Otaku USA Magazine
Mujirushi: The Sign of Dreams [Manga Review]

Mujirushi: The Sign of Dreams manga coverFor fifteen years, the Louvre has commissioned graphic novels from top cartoonists around the world. Seinen manga legend Naoki Urasawa (20th Century Boys, Pluto, Monster) joins the ranks of Louvre artists with Mujirushi, a heist thriller that combines the brainy eccentricity of a colorful French art film with the off-kilter hardboiled sensibility of, well, a Naoki Urasawa manga.

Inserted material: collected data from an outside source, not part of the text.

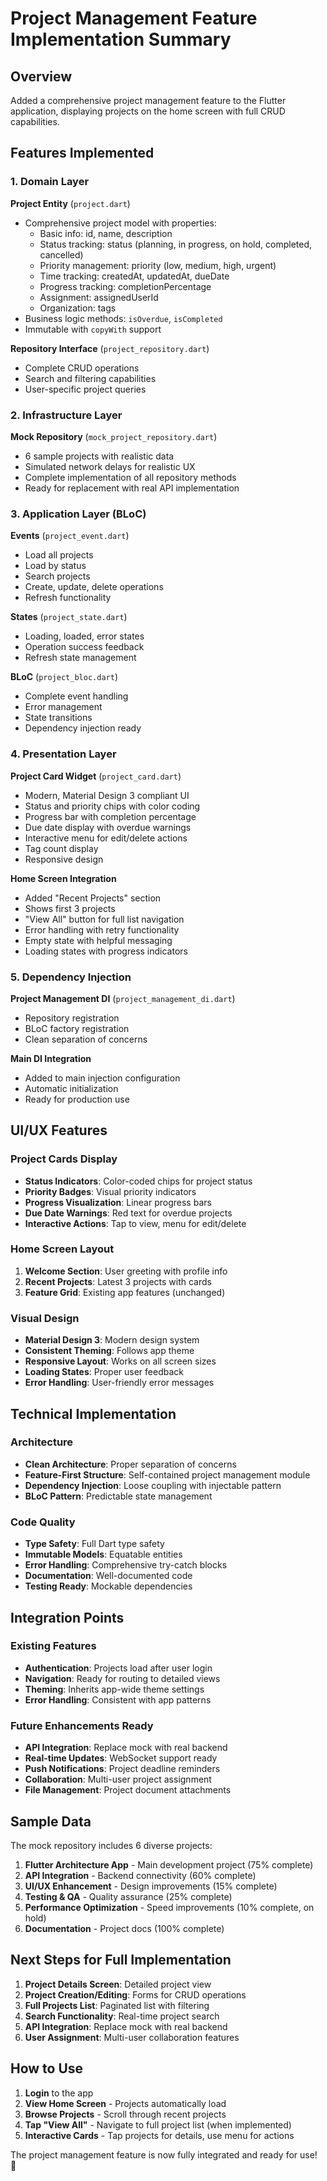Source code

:# Project Management Feature Implementation Summary

## Overview
Added a comprehensive project management feature to the Flutter application, displaying projects on the home screen with full CRUD capabilities.

## Features Implemented

### 1. Domain Layer
**Project Entity** (`project.dart`)
- Comprehensive project model with properties:
  - Basic info: id, name, description
  - Status tracking: status (planning, in progress, on hold, completed, cancelled)
  - Priority management: priority (low, medium, high, urgent)
  - Time tracking: createdAt, updatedAt, dueDate
  - Progress tracking: completionPercentage
  - Assignment: assignedUserId
  - Organization: tags
- Business logic methods: `isOverdue`, `isCompleted`
- Immutable with `copyWith` support

**Repository Interface** (`project_repository.dart`)
- Complete CRUD operations
- Search and filtering capabilities
- User-specific project queries

### 2. Infrastructure Layer
**Mock Repository** (`mock_project_repository.dart`)
- 6 sample projects with realistic data
- Simulated network delays for realistic UX
- Complete implementation of all repository methods
- Ready for replacement with real API implementation

### 3. Application Layer (BLoC)
**Events** (`project_event.dart`)
- Load all projects
- Load by status
- Search projects
- Create, update, delete operations
- Refresh functionality

**States** (`project_state.dart`)
- Loading, loaded, error states
- Operation success feedback
- Refresh state management

**BLoC** (`project_bloc.dart`)
- Complete event handling
- Error management
- State transitions
- Dependency injection ready

### 4. Presentation Layer
**Project Card Widget** (`project_card.dart`)
- Modern, Material Design 3 compliant UI
- Status and priority chips with color coding
- Progress bar with completion percentage
- Due date display with overdue warnings
- Interactive menu for edit/delete actions
- Tag count display
- Responsive design

**Home Screen Integration**
- Added "Recent Projects" section
- Shows first 3 projects
- "View All" button for full list navigation
- Error handling with retry functionality
- Empty state with helpful messaging
- Loading states with progress indicators

### 5. Dependency Injection
**Project Management DI** (`project_management_di.dart`)
- Repository registration
- BLoC factory registration
- Clean separation of concerns

**Main DI Integration**
- Added to main injection configuration
- Automatic initialization
- Ready for production use

## UI/UX Features

### Project Cards Display
- **Status Indicators**: Color-coded chips for project status
- **Priority Badges**: Visual priority indicators
- **Progress Visualization**: Linear progress bars
- **Due Date Warnings**: Red text for overdue projects
- **Interactive Actions**: Tap to view, menu for edit/delete

### Home Screen Layout
1. **Welcome Section**: User greeting with profile info
2. **Recent Projects**: Latest 3 projects with cards
3. **Feature Grid**: Existing app features (unchanged)

### Visual Design
- **Material Design 3**: Modern design system
- **Consistent Theming**: Follows app theme
- **Responsive Layout**: Works on all screen sizes
- **Loading States**: Proper user feedback
- **Error Handling**: User-friendly error messages

## Technical Implementation

### Architecture
- **Clean Architecture**: Proper separation of concerns
- **Feature-First Structure**: Self-contained project management module
- **Dependency Injection**: Loose coupling with injectable pattern
- **BLoC Pattern**: Predictable state management

### Code Quality
- **Type Safety**: Full Dart type safety
- **Immutable Models**: Equatable entities
- **Error Handling**: Comprehensive try-catch blocks
- **Documentation**: Well-documented code
- **Testing Ready**: Mockable dependencies

## Integration Points

### Existing Features
- **Authentication**: Projects load after user login
- **Navigation**: Ready for routing to detailed views
- **Theming**: Inherits app-wide theme settings
- **Error Handling**: Consistent with app patterns

### Future Enhancements Ready
- **API Integration**: Replace mock with real backend
- **Real-time Updates**: WebSocket support ready
- **Push Notifications**: Project deadline reminders
- **Collaboration**: Multi-user project assignment
- **File Management**: Project document attachments

## Sample Data
The mock repository includes 6 diverse projects:
1. **Flutter Architecture App** - Main development project (75% complete)
2. **API Integration** - Backend connectivity (60% complete)
3. **UI/UX Enhancement** - Design improvements (15% complete)
4. **Testing & QA** - Quality assurance (25% complete)
5. **Performance Optimization** - Speed improvements (10% complete, on hold)
6. **Documentation** - Project docs (100% complete)

## Next Steps for Full Implementation
1. **Project Details Screen**: Detailed project view
2. **Project Creation/Editing**: Forms for CRUD operations
3. **Full Projects List**: Paginated list with filtering
4. **Search Functionality**: Real-time project search
5. **API Integration**: Replace mock with real backend
6. **User Assignment**: Multi-user collaboration features

## How to Use
1. **Login** to the app
2. **View Home Screen** - Projects automatically load
3. **Browse Projects** - Scroll through recent projects
4. **Tap "View All"** - Navigate to full project list (when implemented)
5. **Interactive Cards** - Tap projects for details, use menu for actions

The project management feature is now fully integrated and ready for use! 🚀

Takashi, a thirtysomething guy with a scraggly goatee and a perpetual hangdog expression, is in the dumps. After a series of bad financial moves, the latest of which has left him with a warehouse full of unsellable novelty masks, his wife walks out on him and their precocious, ponytailed little daughter Kasumi. A message tied to a crow’s leg leads Takashi and Kasumi to the seedy La France Research Institute and its hyper, bucktoothed Director. (The Director is an Urasawa-fied version of Iyami, the Francophile antagonist of the children’s manga and anime series Osamatsu, a pop-culture reference that will fly over the heads of most American readers.) The Director woos the unhappy pair with tall tales of “La France,” then ropes them into flying to Paris to steal his favorite Vermeer from the Louvre.

Further complicating this chain of shaggy-dog stories are such improbable details as a friendly French fireman, an art forgery ring, the mysterious “sign of dreams,” and Beverly Duncan, the corrupt American president, who looks exactly like Donald Trump in drag. As in many of his manga, Urasawa seems to challenge himself to work in as many far-flung ideas as possible. But this breezy one-volume adventure gives him the chance to be more openly funny, indulging in unapologetically silly twists and building to an action-packed finale in which, improbably, every thread ties together and the characters careening toward disaster might crash into a happy ending after all.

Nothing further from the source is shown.